Your instructions: If a line in the records contains the string "vertical", show that line.

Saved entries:
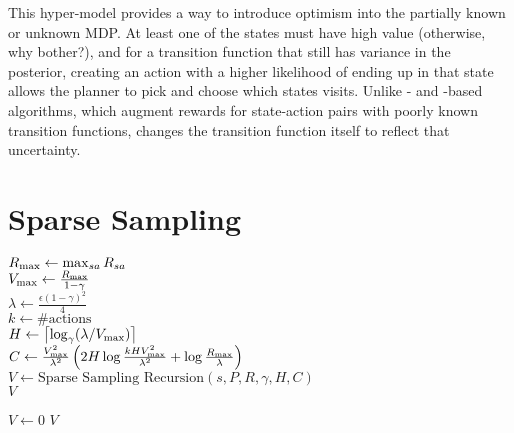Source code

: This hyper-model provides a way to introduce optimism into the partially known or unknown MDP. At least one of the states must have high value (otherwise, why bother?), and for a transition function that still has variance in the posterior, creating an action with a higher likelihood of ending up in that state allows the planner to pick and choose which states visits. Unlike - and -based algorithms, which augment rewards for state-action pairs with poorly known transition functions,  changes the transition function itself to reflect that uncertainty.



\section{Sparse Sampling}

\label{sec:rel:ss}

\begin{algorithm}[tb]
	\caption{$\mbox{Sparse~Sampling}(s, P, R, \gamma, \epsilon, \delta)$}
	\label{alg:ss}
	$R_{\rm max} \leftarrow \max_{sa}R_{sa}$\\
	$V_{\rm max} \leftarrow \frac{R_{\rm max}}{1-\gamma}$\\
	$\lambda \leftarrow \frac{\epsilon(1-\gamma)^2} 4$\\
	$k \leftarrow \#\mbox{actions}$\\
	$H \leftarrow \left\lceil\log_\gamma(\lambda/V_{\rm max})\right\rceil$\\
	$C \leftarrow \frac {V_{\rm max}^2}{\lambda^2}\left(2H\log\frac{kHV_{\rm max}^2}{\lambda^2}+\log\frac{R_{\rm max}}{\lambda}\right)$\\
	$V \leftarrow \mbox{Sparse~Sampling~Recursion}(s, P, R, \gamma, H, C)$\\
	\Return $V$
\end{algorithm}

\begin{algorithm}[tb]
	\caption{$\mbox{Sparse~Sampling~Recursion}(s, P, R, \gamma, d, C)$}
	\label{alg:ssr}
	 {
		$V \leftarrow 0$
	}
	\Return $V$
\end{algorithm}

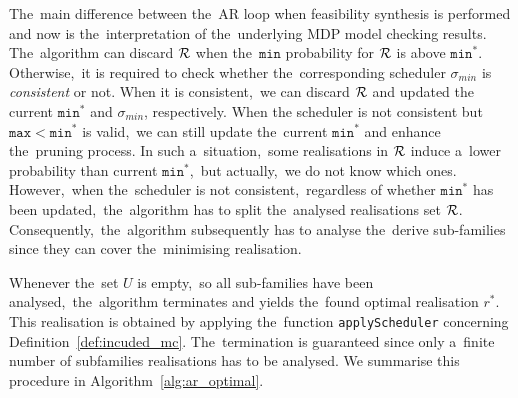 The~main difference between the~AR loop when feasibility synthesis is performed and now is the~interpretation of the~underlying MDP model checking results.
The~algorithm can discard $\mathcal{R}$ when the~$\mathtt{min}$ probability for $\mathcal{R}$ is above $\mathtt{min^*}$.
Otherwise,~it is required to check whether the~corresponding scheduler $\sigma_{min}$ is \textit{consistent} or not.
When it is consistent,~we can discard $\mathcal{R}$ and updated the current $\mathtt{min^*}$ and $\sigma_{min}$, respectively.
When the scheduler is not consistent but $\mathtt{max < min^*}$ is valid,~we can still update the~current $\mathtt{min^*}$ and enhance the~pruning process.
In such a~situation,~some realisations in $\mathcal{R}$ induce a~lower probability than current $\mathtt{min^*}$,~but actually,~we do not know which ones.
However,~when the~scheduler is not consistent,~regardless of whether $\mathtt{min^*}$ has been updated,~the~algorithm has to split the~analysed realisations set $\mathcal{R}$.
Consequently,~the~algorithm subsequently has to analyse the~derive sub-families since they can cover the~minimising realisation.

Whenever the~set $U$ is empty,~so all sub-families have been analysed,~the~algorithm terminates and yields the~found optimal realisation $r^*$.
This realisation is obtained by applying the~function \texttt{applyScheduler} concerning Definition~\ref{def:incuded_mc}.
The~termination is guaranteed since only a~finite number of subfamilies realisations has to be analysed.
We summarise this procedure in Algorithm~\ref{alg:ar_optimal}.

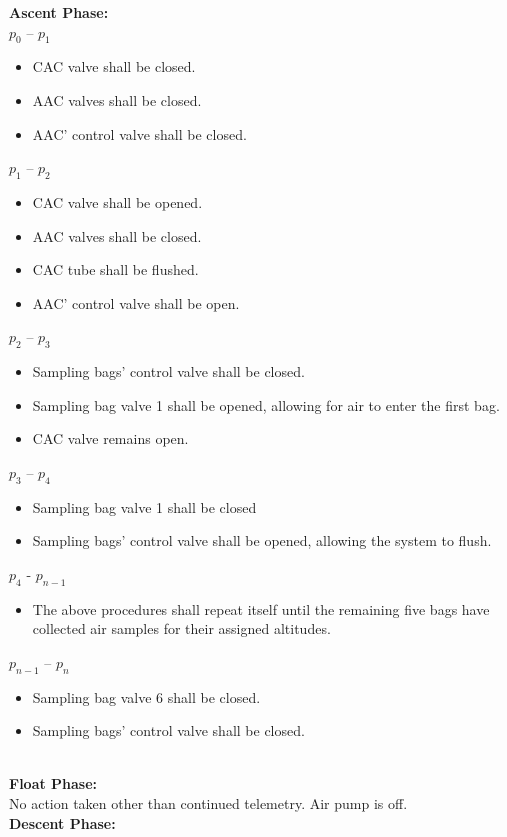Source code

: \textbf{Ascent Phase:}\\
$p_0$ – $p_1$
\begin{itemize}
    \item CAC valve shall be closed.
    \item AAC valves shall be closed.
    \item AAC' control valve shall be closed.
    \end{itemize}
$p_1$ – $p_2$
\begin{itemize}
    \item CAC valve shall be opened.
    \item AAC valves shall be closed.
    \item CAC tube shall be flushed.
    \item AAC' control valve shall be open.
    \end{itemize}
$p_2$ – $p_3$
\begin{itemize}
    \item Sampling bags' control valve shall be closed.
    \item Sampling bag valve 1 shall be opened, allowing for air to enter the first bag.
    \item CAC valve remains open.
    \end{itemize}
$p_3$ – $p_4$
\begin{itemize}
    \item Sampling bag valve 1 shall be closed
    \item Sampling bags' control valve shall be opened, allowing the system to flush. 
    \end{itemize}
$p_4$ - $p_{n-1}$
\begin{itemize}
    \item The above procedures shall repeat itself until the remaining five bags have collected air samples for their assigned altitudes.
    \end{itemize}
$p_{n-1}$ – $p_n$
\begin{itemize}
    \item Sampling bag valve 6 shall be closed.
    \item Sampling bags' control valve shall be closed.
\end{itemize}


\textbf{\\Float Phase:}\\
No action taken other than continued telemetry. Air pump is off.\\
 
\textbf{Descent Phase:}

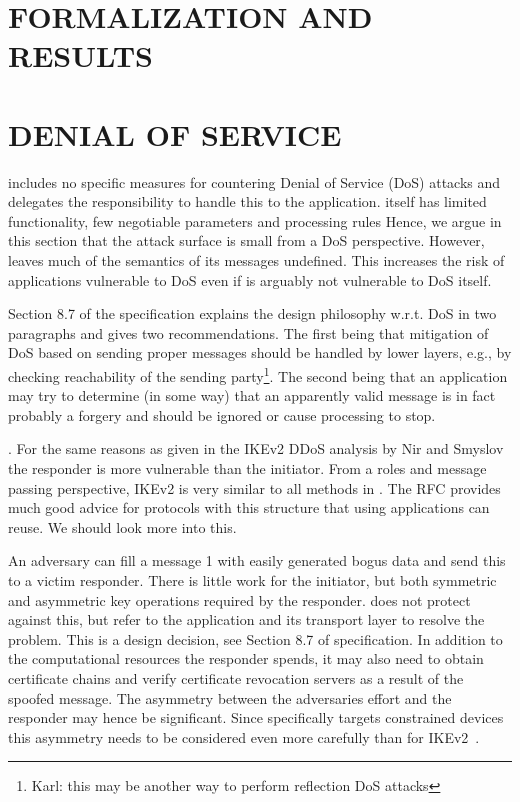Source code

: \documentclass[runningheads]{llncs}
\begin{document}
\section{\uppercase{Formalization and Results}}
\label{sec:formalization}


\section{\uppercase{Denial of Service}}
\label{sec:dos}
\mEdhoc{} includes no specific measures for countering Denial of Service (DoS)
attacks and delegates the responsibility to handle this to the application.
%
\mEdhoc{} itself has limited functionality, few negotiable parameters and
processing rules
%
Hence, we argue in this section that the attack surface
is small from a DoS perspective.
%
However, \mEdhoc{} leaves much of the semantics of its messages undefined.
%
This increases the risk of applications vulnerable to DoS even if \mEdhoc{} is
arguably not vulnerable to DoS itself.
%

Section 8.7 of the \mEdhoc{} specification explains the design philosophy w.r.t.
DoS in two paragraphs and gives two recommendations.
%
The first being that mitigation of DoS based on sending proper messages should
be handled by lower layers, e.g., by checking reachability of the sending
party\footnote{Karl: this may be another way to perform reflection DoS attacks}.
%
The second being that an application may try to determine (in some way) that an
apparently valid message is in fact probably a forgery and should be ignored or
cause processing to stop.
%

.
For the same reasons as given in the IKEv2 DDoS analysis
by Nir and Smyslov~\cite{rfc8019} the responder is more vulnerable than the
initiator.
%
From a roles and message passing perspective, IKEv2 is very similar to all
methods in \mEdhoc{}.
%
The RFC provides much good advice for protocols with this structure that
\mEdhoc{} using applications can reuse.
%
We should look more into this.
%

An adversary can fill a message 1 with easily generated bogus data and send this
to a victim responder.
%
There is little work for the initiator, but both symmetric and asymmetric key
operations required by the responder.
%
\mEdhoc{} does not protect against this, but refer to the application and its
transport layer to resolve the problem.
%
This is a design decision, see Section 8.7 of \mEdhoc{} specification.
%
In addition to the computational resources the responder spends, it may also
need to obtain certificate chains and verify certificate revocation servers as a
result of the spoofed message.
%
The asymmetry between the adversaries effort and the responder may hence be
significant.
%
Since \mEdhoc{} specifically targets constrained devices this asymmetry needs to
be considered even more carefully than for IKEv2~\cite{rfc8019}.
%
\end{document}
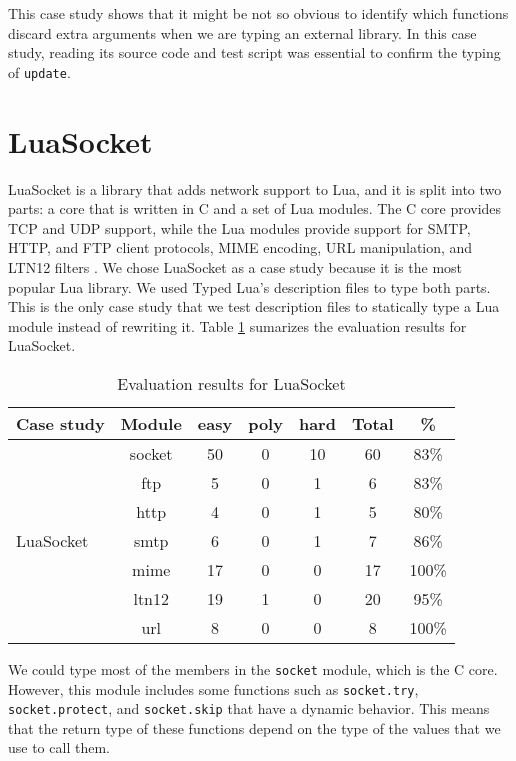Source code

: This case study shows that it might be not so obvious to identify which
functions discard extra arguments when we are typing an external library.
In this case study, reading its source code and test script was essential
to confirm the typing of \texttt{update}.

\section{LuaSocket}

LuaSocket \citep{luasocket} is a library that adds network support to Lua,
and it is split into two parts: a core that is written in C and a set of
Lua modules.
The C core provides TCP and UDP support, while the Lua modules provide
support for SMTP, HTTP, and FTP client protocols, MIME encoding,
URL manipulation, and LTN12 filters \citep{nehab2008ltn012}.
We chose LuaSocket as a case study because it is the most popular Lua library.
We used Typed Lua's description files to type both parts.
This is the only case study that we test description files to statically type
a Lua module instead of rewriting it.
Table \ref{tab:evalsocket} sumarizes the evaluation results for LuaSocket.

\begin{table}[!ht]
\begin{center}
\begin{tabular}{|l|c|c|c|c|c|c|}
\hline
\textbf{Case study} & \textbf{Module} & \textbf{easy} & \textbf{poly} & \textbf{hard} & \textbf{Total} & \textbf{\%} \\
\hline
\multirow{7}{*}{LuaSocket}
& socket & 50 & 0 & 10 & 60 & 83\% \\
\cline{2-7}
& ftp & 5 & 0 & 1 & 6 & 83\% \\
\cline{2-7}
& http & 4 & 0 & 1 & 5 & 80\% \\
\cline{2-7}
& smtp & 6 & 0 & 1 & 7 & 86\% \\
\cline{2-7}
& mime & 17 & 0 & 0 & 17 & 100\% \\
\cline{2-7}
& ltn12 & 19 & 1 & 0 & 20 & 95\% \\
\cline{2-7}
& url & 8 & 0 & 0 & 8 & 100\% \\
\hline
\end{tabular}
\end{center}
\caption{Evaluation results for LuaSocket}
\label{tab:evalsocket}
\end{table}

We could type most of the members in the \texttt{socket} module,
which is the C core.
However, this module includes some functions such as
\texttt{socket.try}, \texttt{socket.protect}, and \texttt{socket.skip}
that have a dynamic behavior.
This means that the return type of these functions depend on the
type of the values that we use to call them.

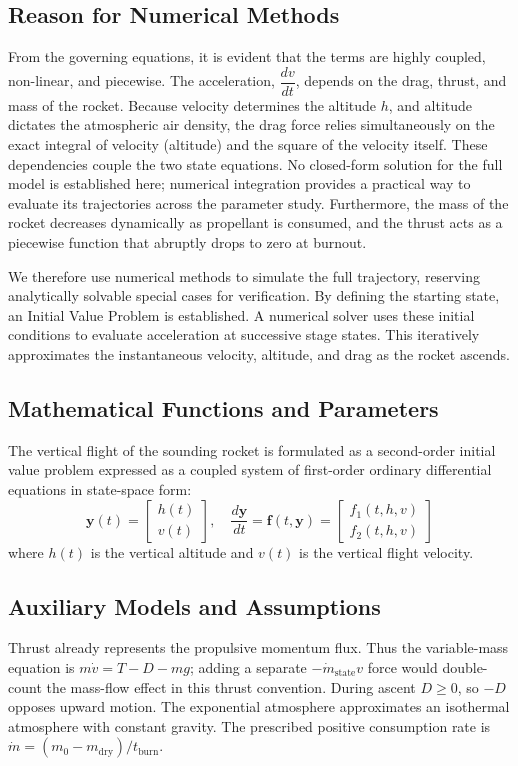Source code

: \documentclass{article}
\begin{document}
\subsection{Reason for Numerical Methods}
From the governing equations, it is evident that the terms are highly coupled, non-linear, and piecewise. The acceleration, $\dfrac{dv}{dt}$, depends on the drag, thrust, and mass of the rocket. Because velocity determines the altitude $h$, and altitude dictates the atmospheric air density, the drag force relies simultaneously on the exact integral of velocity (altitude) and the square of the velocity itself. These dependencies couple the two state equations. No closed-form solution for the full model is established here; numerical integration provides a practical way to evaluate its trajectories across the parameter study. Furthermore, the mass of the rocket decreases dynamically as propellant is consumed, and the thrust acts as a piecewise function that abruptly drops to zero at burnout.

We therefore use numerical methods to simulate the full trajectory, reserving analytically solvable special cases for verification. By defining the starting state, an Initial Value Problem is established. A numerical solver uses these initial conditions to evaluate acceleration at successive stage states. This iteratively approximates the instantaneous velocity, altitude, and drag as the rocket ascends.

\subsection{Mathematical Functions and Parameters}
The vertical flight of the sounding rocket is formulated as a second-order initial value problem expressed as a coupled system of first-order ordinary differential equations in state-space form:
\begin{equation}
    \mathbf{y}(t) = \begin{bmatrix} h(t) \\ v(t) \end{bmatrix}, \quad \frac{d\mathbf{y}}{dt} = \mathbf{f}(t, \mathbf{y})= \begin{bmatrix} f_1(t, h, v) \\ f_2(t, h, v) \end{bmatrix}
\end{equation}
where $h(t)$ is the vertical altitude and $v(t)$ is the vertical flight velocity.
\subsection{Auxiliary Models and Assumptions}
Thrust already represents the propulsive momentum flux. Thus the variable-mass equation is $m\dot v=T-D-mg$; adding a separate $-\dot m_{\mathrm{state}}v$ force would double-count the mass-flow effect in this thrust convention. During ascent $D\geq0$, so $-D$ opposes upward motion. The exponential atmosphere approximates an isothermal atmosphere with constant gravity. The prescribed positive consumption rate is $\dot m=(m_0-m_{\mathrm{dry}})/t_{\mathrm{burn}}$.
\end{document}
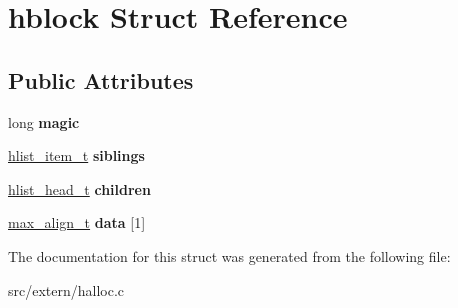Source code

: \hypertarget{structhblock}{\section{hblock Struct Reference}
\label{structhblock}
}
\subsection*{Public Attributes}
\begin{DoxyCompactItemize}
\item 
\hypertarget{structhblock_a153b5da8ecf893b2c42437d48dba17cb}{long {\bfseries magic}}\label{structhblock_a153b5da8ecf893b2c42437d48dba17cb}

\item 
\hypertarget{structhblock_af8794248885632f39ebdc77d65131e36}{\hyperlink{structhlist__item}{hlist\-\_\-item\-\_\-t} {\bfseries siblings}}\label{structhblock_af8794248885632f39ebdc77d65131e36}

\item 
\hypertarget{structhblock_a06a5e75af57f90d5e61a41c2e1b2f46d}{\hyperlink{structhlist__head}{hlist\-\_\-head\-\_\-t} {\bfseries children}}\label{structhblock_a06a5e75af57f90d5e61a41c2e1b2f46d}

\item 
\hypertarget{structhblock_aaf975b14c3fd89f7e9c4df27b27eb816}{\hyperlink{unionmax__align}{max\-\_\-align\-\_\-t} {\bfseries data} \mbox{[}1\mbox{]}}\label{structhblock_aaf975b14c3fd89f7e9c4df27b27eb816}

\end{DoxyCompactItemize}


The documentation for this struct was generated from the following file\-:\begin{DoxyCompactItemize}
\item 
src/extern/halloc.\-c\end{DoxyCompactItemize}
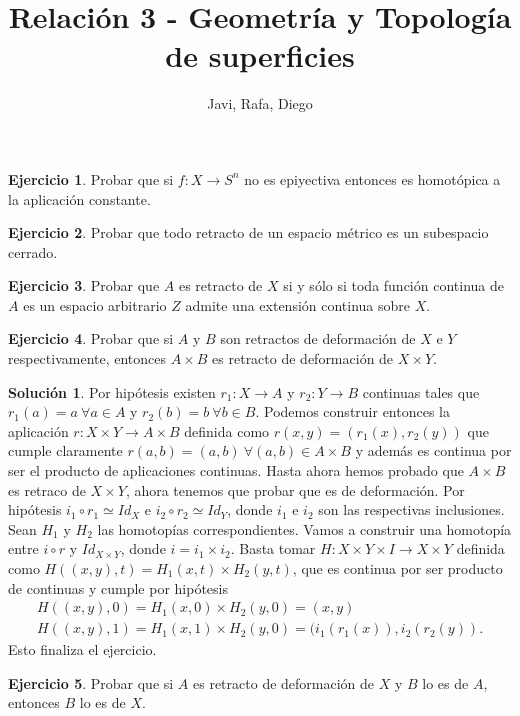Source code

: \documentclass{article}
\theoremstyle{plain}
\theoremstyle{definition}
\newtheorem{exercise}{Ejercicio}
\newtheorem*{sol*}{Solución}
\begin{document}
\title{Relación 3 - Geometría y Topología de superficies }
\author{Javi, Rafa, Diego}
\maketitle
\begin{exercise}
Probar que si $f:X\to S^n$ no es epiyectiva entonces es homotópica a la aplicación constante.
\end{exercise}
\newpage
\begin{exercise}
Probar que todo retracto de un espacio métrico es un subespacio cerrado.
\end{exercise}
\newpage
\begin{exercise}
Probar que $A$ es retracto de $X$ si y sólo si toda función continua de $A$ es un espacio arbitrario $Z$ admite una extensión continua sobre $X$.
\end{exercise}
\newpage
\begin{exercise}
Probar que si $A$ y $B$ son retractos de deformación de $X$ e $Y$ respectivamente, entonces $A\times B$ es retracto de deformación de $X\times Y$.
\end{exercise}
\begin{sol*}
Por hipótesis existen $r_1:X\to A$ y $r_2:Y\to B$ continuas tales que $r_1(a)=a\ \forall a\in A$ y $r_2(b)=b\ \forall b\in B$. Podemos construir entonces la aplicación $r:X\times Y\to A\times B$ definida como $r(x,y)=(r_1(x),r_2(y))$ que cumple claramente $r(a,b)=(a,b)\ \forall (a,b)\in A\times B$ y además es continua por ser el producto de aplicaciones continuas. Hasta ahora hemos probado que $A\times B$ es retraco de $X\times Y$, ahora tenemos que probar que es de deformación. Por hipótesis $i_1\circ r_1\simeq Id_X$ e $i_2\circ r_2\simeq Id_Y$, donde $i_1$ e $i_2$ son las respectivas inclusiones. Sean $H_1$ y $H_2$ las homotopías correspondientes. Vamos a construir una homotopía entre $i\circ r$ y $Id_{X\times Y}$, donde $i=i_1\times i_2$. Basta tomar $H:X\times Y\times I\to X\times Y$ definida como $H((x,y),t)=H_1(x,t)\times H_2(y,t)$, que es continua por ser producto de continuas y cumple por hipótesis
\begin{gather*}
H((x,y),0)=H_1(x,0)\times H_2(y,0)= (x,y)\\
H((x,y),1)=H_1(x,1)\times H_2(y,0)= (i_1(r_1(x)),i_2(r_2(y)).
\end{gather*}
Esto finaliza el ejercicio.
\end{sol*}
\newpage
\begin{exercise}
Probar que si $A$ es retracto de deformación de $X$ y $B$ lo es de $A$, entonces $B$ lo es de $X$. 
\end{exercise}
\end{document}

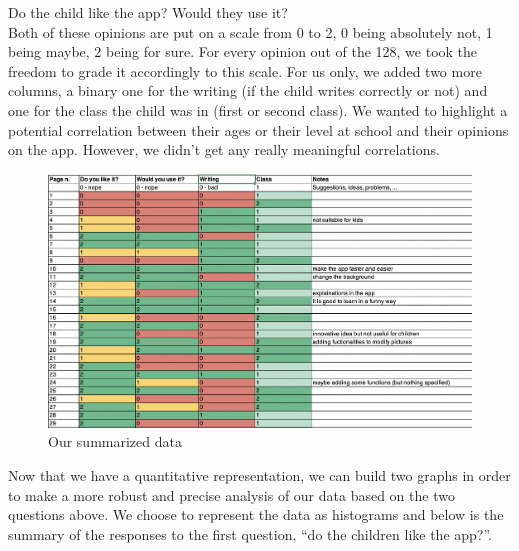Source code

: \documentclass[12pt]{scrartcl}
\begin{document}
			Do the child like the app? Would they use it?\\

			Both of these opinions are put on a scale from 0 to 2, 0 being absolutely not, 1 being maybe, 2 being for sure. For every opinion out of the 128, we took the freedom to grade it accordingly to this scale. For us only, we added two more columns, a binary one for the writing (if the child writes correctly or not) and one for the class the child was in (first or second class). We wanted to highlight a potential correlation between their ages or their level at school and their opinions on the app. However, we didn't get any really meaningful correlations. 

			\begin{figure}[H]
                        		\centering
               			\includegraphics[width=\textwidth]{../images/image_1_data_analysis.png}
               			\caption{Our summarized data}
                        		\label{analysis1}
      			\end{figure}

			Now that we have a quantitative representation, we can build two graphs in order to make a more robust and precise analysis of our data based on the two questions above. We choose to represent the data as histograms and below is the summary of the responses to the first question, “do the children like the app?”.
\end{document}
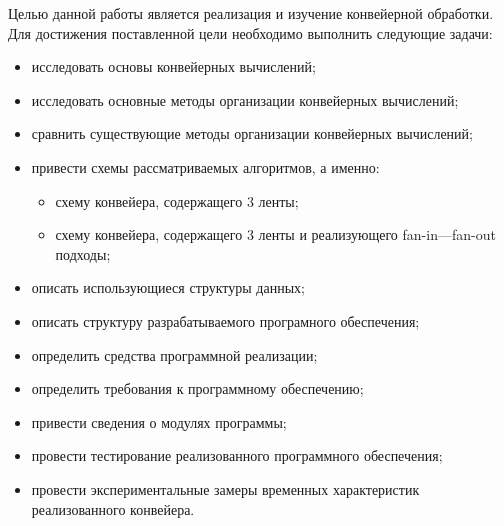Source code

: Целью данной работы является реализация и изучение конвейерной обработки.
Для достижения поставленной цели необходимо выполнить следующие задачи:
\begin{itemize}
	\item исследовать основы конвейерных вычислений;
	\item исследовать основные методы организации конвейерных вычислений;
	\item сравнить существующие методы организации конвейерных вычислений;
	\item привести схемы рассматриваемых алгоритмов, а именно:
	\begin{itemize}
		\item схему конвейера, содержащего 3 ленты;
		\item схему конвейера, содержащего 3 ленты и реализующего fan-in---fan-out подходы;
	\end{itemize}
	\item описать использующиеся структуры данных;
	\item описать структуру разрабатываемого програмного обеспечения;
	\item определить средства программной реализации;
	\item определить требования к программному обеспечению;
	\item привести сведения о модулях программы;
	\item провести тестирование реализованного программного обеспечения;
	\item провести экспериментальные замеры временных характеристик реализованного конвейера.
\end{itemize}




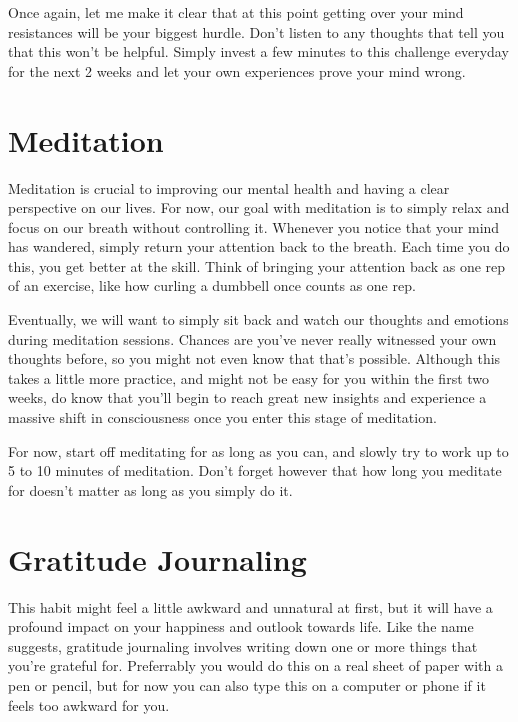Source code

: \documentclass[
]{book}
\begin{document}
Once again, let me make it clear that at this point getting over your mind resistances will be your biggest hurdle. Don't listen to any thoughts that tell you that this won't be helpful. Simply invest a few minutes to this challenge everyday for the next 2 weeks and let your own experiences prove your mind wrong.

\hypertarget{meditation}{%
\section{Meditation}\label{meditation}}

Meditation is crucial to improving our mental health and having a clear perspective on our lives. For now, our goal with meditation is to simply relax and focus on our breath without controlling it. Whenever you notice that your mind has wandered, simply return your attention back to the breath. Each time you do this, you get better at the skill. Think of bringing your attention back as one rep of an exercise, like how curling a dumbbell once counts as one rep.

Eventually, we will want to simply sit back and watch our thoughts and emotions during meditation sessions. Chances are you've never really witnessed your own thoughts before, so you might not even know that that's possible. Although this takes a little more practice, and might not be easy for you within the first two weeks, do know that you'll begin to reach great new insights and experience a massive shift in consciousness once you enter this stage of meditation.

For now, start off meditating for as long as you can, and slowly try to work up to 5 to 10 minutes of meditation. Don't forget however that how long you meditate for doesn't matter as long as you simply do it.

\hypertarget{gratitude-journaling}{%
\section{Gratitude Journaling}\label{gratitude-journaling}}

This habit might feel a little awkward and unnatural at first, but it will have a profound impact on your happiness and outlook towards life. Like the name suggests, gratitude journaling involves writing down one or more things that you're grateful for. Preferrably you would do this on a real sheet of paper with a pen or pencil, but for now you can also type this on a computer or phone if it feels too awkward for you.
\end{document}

Solution for this task:
The vertical flight of the sounding rocket is formulated as a second-order initial value problem expressed as a coupled system of first-order ordinary differential equations in state-space form:
where $h(t)$ is the vertical altitude and $v(t)$ is the vertical flight velocity.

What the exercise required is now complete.